Data records
BEGIN
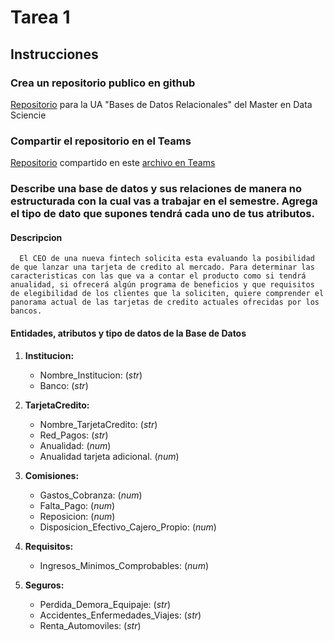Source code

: # Tarea 1

## Instrucciones 

### Crea un repositorio publico en github

[Repositorio](https://github.com/jsaulme/mcd_bdr_2024.git) para la UA "Bases de Datos Relacionales" del Master en Data Sciencie

### Compartir el repositorio en el Teams
[Repositorio](https://github.com/jsaulme/mcd_bdr_2024.git) compartido en este [archivo en Teams](https://uanledu.sharepoint.com/:f:/s/Section_02305010221203011401002501D02002/Eug7Oob54LNPtrij_rEj4XsBW7PErTYoQZazKBdsBXiwBA?e=xrdWaD)

### Describe una base de datos y sus relaciones de manera no estructurada con la cual vas a trabajar en el semestre. Agrega el tipo de dato que supones tendrá cada uno de tus atributos. 


#### Descripcion
      El CEO de una nueva fintech solicita esta evaluando la posibilidad de que lanzar una tarjeta de credito al mercado. Para determinar las caracteristicas con las que va a contar el producto como si tendrá anualidad, si ofrecerá algún programa de beneficios y que requisitos de elegibilidad de los clientes que la soliciten, quiere comprender el panorama actual de las tarjetas de credito actuales ofrecidas por los bancos.

#### Entidades, atributos y tipo de datos de la Base de Datos

1. **Institucion:**
   - Nombre_Institucion: (*str*)
   - Banco: (*str*)

2. **TarjetaCredito:**
   - Nombre_TarjetaCredito: (*str*)
   - Red_Pagos: (*str*)
   - Anualidad: (*num*)
   - Anualidad tarjeta adicional. (*num*)

3. **Comisiones:**
   - Gastos_Cobranza: (*num*)
   - Falta_Pago: (*num*)
   - Reposicion: (*num*)
   - Disposicion_Efectivo_Cajero_Propio: (*num*)

5. **Requisitos:**
   - Ingresos_Minimos_Comprobables: (*num*)

6. **Seguros:**
   - Perdida_Demora_Equipaje: (*str*)
   - Accidentes_Enfermedades_Viajes: (*str*)
   - Renta_Automoviles: (*str*)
END
The task:
Line count for "atributos": determine it from the data and answer with the number by itself.

Your solution:
2